Monday, July 1, 2013
Freie Universität Berlin
Institut für Informatik
Takustr. 9
14195 Berlin
room 005
Lecture - 14:15
Abstract:
Linear programming is undeniably a central tool of applied mathematics and a source of many fascinating
mathematical problems. In this talk I will present several advances from the past 5 years in the geometry of
linear optimization. These results include new results on the diameter of polyhedra regarding the simplex method,
the differential geometry of central paths of interior point methods, and about the geometry of some less well-known
iterative techniques. One interesting feature of these advances is that they connect this very applied algorithmic field
with algebraic geometry, differential geometry, and combinatorial topology.
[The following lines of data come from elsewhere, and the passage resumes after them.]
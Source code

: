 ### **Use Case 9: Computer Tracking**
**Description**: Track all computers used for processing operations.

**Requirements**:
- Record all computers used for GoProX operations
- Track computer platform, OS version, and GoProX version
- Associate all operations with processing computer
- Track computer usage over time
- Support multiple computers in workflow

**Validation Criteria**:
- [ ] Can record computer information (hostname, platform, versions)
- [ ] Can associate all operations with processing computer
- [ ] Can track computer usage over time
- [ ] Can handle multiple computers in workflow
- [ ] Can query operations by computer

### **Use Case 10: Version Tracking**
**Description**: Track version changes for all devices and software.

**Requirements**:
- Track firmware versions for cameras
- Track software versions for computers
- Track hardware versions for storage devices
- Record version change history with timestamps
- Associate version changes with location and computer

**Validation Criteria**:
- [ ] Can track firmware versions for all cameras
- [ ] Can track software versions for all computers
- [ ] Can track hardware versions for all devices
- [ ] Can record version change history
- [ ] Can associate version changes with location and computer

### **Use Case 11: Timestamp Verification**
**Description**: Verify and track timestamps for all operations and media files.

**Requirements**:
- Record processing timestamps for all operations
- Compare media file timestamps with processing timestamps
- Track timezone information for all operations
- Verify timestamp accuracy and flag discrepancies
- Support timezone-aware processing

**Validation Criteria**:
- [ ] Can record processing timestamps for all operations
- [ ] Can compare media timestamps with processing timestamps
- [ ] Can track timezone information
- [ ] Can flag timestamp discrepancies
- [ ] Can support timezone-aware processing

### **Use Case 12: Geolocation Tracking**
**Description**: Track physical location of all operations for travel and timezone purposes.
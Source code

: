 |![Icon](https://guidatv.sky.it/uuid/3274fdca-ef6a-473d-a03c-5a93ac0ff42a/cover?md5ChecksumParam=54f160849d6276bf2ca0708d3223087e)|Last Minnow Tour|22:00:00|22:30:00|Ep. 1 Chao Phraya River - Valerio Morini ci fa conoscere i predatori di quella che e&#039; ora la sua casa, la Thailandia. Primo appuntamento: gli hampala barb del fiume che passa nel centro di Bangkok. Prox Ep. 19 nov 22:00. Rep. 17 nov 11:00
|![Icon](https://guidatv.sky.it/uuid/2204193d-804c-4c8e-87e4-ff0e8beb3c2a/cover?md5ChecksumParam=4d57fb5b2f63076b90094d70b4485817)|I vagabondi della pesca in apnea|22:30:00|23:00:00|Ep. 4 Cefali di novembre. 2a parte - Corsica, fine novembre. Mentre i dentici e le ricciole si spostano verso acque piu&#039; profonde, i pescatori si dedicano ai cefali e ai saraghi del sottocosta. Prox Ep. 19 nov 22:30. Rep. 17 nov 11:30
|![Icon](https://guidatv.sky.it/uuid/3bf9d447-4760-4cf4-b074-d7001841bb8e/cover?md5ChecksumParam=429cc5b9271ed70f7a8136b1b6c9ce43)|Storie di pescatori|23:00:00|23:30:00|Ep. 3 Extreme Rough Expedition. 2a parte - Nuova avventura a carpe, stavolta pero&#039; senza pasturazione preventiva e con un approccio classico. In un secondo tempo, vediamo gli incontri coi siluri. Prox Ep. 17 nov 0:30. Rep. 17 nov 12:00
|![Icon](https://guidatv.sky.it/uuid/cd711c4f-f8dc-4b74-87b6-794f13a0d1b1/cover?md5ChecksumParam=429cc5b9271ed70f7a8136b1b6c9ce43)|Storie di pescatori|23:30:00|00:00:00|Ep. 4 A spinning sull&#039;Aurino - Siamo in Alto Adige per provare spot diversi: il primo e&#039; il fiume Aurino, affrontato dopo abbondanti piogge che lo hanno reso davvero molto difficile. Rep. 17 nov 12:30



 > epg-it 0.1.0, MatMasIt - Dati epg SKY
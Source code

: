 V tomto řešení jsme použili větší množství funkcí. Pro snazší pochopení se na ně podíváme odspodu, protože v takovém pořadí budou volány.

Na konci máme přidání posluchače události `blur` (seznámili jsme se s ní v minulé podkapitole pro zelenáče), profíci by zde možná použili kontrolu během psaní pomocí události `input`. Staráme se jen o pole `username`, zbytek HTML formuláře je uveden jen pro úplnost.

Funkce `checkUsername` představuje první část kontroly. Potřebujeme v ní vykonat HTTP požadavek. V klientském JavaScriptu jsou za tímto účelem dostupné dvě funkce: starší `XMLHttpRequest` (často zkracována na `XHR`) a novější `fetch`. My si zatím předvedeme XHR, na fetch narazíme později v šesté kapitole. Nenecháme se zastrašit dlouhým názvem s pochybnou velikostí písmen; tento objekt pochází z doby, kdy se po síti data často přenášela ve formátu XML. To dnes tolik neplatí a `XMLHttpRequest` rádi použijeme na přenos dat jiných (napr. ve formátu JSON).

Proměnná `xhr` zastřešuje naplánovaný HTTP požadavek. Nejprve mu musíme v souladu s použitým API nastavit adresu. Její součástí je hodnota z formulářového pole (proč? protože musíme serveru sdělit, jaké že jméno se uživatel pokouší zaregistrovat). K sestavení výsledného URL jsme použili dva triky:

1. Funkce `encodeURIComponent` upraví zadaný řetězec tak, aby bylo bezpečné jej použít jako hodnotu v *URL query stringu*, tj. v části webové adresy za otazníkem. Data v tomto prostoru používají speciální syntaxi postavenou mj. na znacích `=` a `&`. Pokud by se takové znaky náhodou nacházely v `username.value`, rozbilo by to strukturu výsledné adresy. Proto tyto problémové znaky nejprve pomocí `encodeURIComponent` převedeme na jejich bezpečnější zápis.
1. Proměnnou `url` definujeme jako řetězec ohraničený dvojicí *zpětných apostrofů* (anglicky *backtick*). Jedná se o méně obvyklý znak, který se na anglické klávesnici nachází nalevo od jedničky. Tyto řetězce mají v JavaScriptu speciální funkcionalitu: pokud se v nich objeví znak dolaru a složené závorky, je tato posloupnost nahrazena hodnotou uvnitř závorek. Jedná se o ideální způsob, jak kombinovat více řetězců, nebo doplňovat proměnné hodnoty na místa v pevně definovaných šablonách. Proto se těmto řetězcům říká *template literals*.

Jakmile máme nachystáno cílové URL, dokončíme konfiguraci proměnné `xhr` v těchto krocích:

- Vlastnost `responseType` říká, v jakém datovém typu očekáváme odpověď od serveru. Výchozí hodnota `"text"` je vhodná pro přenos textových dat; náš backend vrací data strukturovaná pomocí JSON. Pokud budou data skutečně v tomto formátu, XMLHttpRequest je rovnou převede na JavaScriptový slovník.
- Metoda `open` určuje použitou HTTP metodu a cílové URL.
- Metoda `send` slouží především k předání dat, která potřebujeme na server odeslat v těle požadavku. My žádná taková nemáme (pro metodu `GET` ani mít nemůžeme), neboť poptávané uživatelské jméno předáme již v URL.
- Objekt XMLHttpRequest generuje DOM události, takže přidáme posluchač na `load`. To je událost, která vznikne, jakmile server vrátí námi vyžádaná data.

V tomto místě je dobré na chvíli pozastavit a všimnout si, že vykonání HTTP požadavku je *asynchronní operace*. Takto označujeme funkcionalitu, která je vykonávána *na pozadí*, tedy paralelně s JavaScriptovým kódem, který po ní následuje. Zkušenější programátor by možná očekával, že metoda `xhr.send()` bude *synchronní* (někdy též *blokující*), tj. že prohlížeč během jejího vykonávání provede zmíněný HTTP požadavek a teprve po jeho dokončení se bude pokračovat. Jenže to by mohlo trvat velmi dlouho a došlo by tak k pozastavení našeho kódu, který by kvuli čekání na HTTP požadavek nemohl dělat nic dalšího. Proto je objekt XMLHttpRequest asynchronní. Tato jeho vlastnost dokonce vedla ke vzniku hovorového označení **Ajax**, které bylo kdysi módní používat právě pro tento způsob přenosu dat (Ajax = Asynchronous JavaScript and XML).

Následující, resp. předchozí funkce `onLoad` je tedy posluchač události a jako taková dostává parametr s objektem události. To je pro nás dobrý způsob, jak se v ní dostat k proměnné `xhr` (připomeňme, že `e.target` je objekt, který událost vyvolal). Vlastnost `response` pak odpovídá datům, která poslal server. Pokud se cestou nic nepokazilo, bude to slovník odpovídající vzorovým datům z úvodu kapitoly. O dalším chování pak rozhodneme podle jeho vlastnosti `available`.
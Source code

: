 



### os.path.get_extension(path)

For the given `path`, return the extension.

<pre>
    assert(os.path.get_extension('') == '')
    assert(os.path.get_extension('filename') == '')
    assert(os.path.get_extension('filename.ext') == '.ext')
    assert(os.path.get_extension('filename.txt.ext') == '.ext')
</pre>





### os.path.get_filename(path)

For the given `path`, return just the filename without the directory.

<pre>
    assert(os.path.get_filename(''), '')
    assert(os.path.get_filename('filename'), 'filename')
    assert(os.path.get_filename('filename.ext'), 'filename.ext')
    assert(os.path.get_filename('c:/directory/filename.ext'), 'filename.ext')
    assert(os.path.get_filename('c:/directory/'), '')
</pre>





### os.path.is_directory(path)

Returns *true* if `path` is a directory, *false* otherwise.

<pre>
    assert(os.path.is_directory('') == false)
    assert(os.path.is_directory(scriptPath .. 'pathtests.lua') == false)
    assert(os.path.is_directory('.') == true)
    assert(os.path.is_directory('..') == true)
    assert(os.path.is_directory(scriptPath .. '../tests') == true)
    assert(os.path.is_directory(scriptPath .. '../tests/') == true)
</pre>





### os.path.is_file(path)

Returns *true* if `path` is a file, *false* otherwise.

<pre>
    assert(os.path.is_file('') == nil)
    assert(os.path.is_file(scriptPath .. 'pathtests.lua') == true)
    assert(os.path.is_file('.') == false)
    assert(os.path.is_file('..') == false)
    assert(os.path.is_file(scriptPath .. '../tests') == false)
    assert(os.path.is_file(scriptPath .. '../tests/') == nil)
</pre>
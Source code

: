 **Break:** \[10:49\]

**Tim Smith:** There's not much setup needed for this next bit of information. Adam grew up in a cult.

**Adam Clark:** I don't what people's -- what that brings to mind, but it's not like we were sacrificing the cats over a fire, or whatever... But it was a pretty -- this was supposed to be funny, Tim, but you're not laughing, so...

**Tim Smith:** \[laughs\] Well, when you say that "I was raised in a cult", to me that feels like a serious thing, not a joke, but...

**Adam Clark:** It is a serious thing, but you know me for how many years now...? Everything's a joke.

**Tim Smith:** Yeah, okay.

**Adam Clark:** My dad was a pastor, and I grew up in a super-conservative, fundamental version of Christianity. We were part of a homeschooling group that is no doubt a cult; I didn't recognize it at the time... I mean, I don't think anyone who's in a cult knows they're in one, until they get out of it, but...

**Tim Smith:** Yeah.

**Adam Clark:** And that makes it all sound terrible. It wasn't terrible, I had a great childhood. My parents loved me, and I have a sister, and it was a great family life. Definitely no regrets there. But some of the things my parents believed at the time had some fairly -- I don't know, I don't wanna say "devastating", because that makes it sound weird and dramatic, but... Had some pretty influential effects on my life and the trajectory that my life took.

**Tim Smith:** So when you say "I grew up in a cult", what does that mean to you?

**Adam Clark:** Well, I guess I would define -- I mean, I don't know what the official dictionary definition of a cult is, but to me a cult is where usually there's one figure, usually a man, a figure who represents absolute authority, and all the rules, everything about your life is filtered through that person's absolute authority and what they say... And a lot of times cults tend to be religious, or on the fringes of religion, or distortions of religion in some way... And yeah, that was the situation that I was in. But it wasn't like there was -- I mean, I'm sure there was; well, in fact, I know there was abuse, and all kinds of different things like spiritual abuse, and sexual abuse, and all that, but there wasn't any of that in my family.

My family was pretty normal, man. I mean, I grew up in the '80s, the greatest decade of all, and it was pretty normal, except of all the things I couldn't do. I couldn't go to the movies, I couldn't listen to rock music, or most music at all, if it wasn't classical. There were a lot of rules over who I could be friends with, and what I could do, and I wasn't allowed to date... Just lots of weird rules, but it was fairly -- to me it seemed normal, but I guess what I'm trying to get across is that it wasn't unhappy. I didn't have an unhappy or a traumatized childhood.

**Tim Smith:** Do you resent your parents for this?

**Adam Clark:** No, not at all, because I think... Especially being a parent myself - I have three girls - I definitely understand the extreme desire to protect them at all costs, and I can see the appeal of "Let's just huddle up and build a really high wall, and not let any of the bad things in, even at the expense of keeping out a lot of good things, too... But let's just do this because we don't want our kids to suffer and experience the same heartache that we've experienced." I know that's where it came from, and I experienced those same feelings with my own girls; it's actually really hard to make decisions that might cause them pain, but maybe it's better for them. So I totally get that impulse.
I will try to summarize work by many authors and will include results that are my own
joint work with subsets of the following people A. Basu, M. Junod, S. Klee, B. Sturmfels, and C. Vinzant.
Colloquium - 16:00
Abstract:
In this talk I will present a simple way to construct a large family of
neighborly polytopes. It can be used to show that the number of
(combinatorial types of vertex labeled) neighborly d-polytopes with n
vertices is at least (n-1)^{d(n-d-1)(1/2+o(1))}, which is the current best
lower bound for the number of d-polytopes with n vertices.
I will also show how these polytopes can be realized with all their
vertices on a sphere. This implies that the same bounds also hold for the
number of combinatorial types of (d-1)-dimensional neighborly Delaunay
triangulations. This is based on collaborative work with Bernd Gonska.